----- Data to examine

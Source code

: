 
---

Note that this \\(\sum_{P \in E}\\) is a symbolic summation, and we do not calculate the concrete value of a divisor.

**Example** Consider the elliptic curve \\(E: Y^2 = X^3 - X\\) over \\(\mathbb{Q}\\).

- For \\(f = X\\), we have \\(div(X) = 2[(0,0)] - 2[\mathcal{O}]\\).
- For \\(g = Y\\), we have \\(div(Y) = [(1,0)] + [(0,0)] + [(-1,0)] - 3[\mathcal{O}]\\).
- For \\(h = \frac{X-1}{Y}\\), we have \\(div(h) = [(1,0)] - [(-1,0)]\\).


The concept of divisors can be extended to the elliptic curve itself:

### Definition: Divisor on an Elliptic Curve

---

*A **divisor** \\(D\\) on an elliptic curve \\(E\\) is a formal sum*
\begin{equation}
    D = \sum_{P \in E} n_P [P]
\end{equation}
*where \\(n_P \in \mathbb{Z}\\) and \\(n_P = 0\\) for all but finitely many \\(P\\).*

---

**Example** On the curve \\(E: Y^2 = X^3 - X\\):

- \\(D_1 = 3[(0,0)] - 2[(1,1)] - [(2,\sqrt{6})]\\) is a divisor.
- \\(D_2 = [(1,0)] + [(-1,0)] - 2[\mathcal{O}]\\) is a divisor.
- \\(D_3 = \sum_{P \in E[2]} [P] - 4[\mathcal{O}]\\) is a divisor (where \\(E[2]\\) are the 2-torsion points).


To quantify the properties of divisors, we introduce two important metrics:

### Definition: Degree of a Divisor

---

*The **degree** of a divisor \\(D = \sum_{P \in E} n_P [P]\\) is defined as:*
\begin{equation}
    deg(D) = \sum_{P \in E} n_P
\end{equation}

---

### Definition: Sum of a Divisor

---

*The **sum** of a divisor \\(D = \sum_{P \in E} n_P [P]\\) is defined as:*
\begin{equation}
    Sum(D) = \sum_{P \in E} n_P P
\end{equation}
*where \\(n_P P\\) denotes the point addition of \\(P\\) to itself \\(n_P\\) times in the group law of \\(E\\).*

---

----------

=== How to complete this task ===
Check each line above for "Definition" and return the ones that have it.

=== Solution for this task ===
### Definition: Divisor on an Elliptic Curve
### Definition: Degree of a Divisor
### Definition: Sum of a Divisor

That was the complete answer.